A predominance of women with a history of cosmetic surgery was observed, with the skin being the most common site of involvement, especially for M. fortuitum complex and M. abscessus complex. Clarithromycin based therapy was given to 14/18 (82.3%) of the patients. The mean duration of treatment was 4-6 months, for a cure rate of 15/17 (88.2%).
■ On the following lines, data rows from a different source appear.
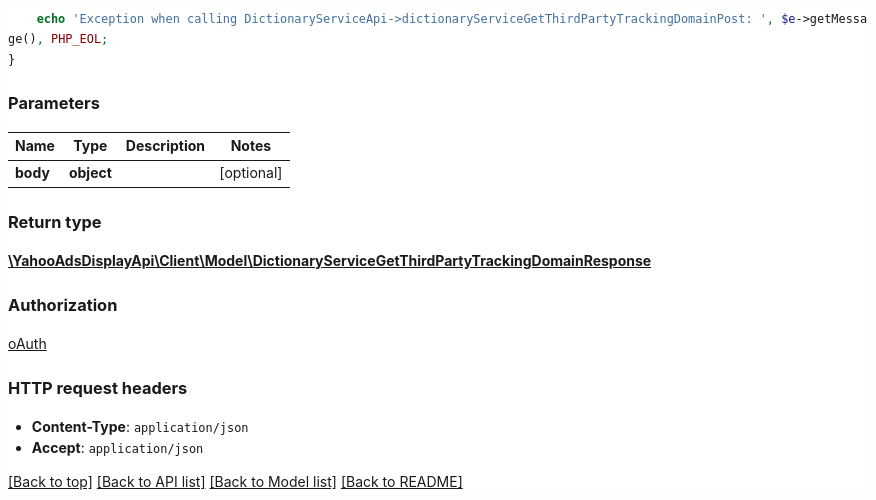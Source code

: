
 ```php
    echo 'Exception when calling DictionaryServiceApi->dictionaryServiceGetThirdPartyTrackingDomainPost: ', $e->getMessage(), PHP_EOL;
}
```

### Parameters

Name | Type | Description  | Notes
------------- | ------------- | ------------- | -------------
 **body** | **object**|  | [optional]

### Return type

[**\YahooAdsDisplayApi\Client\Model\DictionaryServiceGetThirdPartyTrackingDomainResponse**](../Model/DictionaryServiceGetThirdPartyTrackingDomainResponse.md)

### Authorization

[oAuth](../../README.md#oAuth)

### HTTP request headers

- **Content-Type**: `application/json`
- **Accept**: `application/json`

[[Back to top]](#) [[Back to API list]](../../README.md#endpoints)
[[Back to Model list]](../../README.md#models)
[[Back to README]](../../README.md)
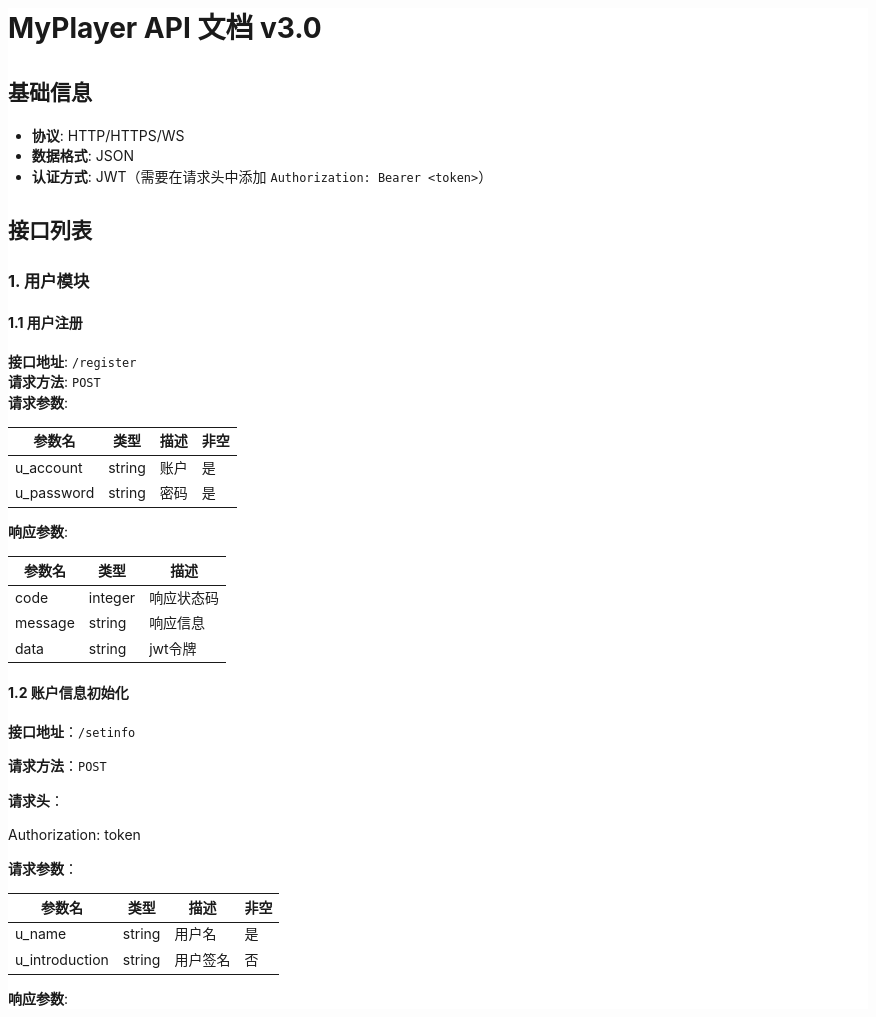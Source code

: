 # MyPlayer API 文档 v3.0

## 基础信息

- **协议**: HTTP/HTTPS/WS
- **数据格式**: JSON
- **认证方式**: JWT（需要在请求头中添加 `Authorization: Bearer <token>`）

## 接口列表

### 1. 用户模块

#### 1.1 用户注册

**接口地址**: `/register`  
**请求方法**: `POST`  
**请求参数**:

| 参数名        | 类型     | 描述  | 非空  |
| ---------- | ------ | --- | --- |
| u_account  | string | 账户  | 是   |
| u_password | string | 密码  | 是   |

**响应参数**:

| 参数名     | 类型      | 描述    |
| ------- | ------- | ----- |
| code    | integer | 响应状态码 |
| message | string  | 响应信息  |
| data    | string  | jwt令牌 |

#### 1.2 账户信息初始化

**接口地址**：`/setinfo`

**请求方法**：`POST`

**请求头**：

Authorization: token

**请求参数**：

| 参数名            | 类型     | 描述   | 非空  |
| -------------- | ------ | ---- | --- |
| u_name         | string | 用户名  | 是   |
| u_introduction | string | 用户签名 | 否   |

**响应参数**:
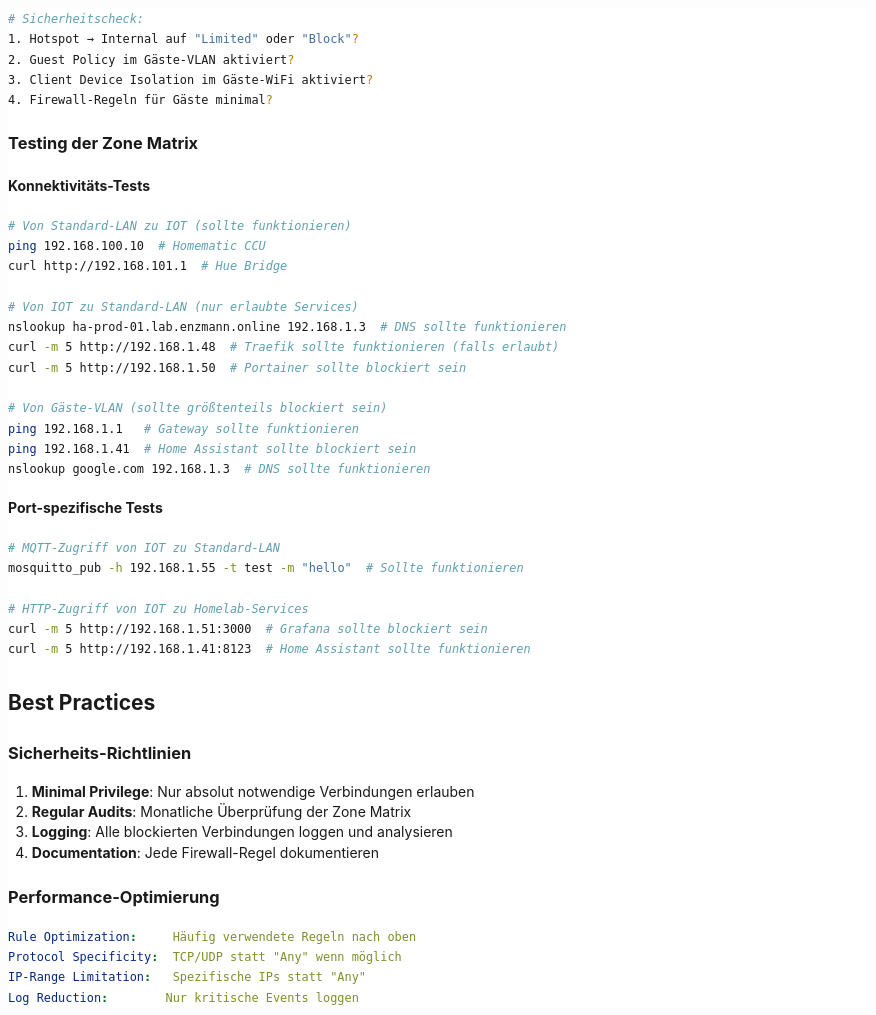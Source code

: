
 ```bash
# Sicherheitscheck:
1. Hotspot → Internal auf "Limited" oder "Block"?
2. Guest Policy im Gäste-VLAN aktiviert?
3. Client Device Isolation im Gäste-WiFi aktiviert?
4. Firewall-Regeln für Gäste minimal?
```

### Testing der Zone Matrix

#### Konnektivitäts-Tests

```bash
# Von Standard-LAN zu IOT (sollte funktionieren)
ping 192.168.100.10  # Homematic CCU
curl http://192.168.101.1  # Hue Bridge

# Von IOT zu Standard-LAN (nur erlaubte Services)
nslookup ha-prod-01.lab.enzmann.online 192.168.1.3  # DNS sollte funktionieren
curl -m 5 http://192.168.1.48  # Traefik sollte funktionieren (falls erlaubt)
curl -m 5 http://192.168.1.50  # Portainer sollte blockiert sein

# Von Gäste-VLAN (sollte größtenteils blockiert sein)
ping 192.168.1.1   # Gateway sollte funktionieren
ping 192.168.1.41  # Home Assistant sollte blockiert sein
nslookup google.com 192.168.1.3  # DNS sollte funktionieren
```

#### Port-spezifische Tests

```bash
# MQTT-Zugriff von IOT zu Standard-LAN
mosquitto_pub -h 192.168.1.55 -t test -m "hello"  # Sollte funktionieren

# HTTP-Zugriff von IOT zu Homelab-Services
curl -m 5 http://192.168.1.51:3000  # Grafana sollte blockiert sein
curl -m 5 http://192.168.1.41:8123  # Home Assistant sollte funktionieren
```

## Best Practices

### Sicherheits-Richtlinien

1. **Minimal Privilege**: Nur absolut notwendige Verbindungen erlauben
2. **Regular Audits**: Monatliche Überprüfung der Zone Matrix
3. **Logging**: Alle blockierten Verbindungen loggen und analysieren
4. **Documentation**: Jede Firewall-Regel dokumentieren

### Performance-Optimierung

```yaml
Rule Optimization:     Häufig verwendete Regeln nach oben
Protocol Specificity:  TCP/UDP statt "Any" wenn möglich
IP-Range Limitation:   Spezifische IPs statt "Any"
Log Reduction:        Nur kritische Events loggen
```
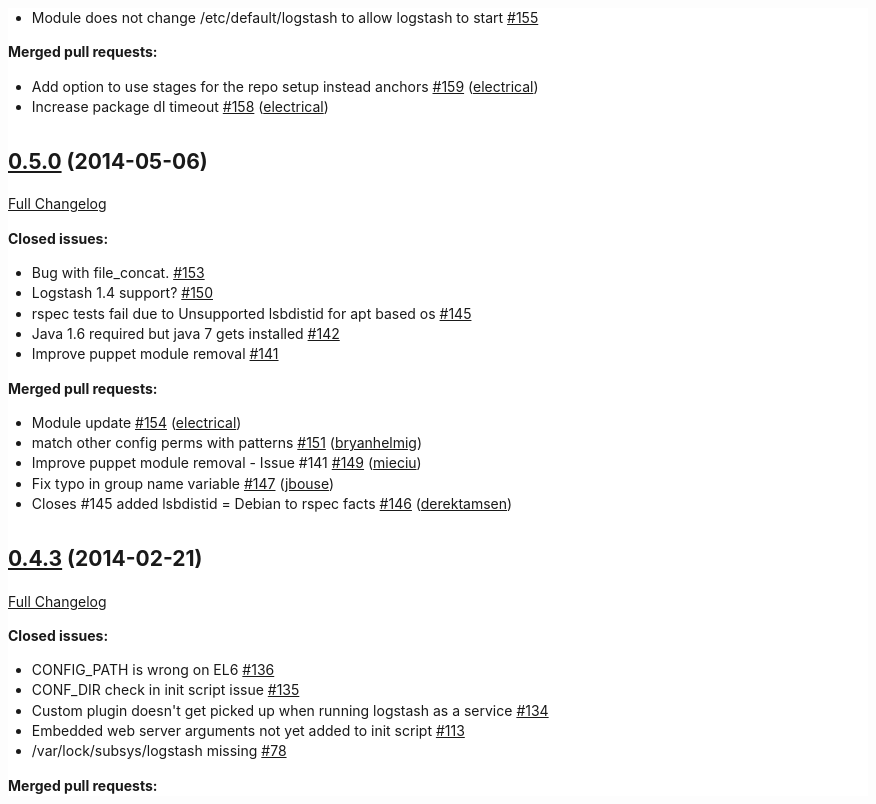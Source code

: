 - Module does not change /etc/default/logstash to allow logstash to start [\#155](https://github.com/voxpupuli/puppet-logstash/issues/155)

**Merged pull requests:**

- Add option to use stages for the repo setup instead anchors [\#159](https://github.com/voxpupuli/puppet-logstash/pull/159) ([electrical](https://github.com/electrical))
- Increase package dl timeout [\#158](https://github.com/voxpupuli/puppet-logstash/pull/158) ([electrical](https://github.com/electrical))

## [0.5.0](https://github.com/voxpupuli/puppet-logstash/tree/0.5.0) (2014-05-06)

[Full Changelog](https://github.com/voxpupuli/puppet-logstash/compare/0.4.3...0.5.0)

**Closed issues:**

- Bug with file\_concat. [\#153](https://github.com/voxpupuli/puppet-logstash/issues/153)
- Logstash 1.4 support? [\#150](https://github.com/voxpupuli/puppet-logstash/issues/150)
- rspec tests fail due to Unsupported lsbdistid for apt based os [\#145](https://github.com/voxpupuli/puppet-logstash/issues/145)
- Java 1.6 required but java 7 gets installed [\#142](https://github.com/voxpupuli/puppet-logstash/issues/142)
- Improve puppet module removal [\#141](https://github.com/voxpupuli/puppet-logstash/issues/141)

**Merged pull requests:**

- Module update [\#154](https://github.com/voxpupuli/puppet-logstash/pull/154) ([electrical](https://github.com/electrical))
- match other config perms with patterns [\#151](https://github.com/voxpupuli/puppet-logstash/pull/151) ([bryanhelmig](https://github.com/bryanhelmig))
- Improve puppet module removal - Issue \#141 [\#149](https://github.com/voxpupuli/puppet-logstash/pull/149) ([mieciu](https://github.com/mieciu))
- Fix typo in group name variable [\#147](https://github.com/voxpupuli/puppet-logstash/pull/147) ([jbouse](https://github.com/jbouse))
- Closes \#145 added lsbdistid = Debian to rspec facts [\#146](https://github.com/voxpupuli/puppet-logstash/pull/146) ([derektamsen](https://github.com/derektamsen))

## [0.4.3](https://github.com/voxpupuli/puppet-logstash/tree/0.4.3) (2014-02-21)

[Full Changelog](https://github.com/voxpupuli/puppet-logstash/compare/0.4.2...0.4.3)

**Closed issues:**

- CONFIG\_PATH is wrong on EL6 [\#136](https://github.com/voxpupuli/puppet-logstash/issues/136)
- CONF\_DIR check in init script issue [\#135](https://github.com/voxpupuli/puppet-logstash/issues/135)
- Custom plugin doesn't get picked up when running logstash as a service [\#134](https://github.com/voxpupuli/puppet-logstash/issues/134)
- Embedded web server arguments not yet added to init script [\#113](https://github.com/voxpupuli/puppet-logstash/issues/113)
- /var/lock/subsys/logstash missing [\#78](https://github.com/voxpupuli/puppet-logstash/issues/78)

**Merged pull requests:**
The treatment regimens implemented mostly align with the literature recommendations. However, it is essential to note that while the observed cure rate exceeds 80%, this assertion is tempered by the limitation imposed by the lack of confirmatory imaging in some cases. A contributing factor to the higher cure rate observed in this study may be the use of more extensive surgical interventions, with some patients undergoing more than one procedure. Given the limited number of case series on extrapulmonary nontuberculous mycobacterial infections, these findings emphasize the potential importance of surgical management in achieving higher cure rates. The observed cure rate suggests potentially better clinical management of these infections in our region and underscores the need for future research to understand the factors contributing to this comparative therapeutic success.
肺外非结核分枝杆菌(NTM)感染的患病率不断上升,因其固有的耐药性、需要长期抗生素治疗方案以及与手术管理相关的复杂性,给临床管理带来了重大挑战。尽管这些感染在日常临床实践中并不常见,但当地文献缺乏有关相关临床结局的详细信息。
这项描述性观察性研究检查了来自瓦莱德尔利利大学医院(FVL)普通分枝杆菌登记处的17例肺外NTM感染患者,该医院是位于哥伦比亚西南部城市卡利的一家领先的参考医疗中心。值得注意的是,卡利被归类为结核病高风险地区。该研究回顾了2007年至2021年间的391例患者。
观察到以有美容手术史的女性为主,皮肤是最常见的受累部位,尤其是偶然分枝杆菌复合群和脓肿分枝杆菌复合群。14/18(82.3%)的患者接受了基于克拉霉素的治疗。平均治疗持续时间为4 - 6个月,治愈率为15/17(88.2%)。
实施的治疗方案大多与文献建议一致。然而,必须指出的是,虽然观察到的治愈率超过80%,但由于某些情况下缺乏确认性影像学检查的限制,这一说法有所缓和。本研究中观察到较高治愈率的一个促成因素可能是使用了更广泛的手术干预措施,一些患者接受了不止一次手术。鉴于肺外非结核分枝杆菌感染的病例系列数量有限,这些发现强调了手术管理在实现更高治愈率方面的潜在重要性。观察到的治愈率表明我们地区对这些感染的临床管理可能更好,并强调需要未来的研究来了解促成这种相对治疗成功的因素。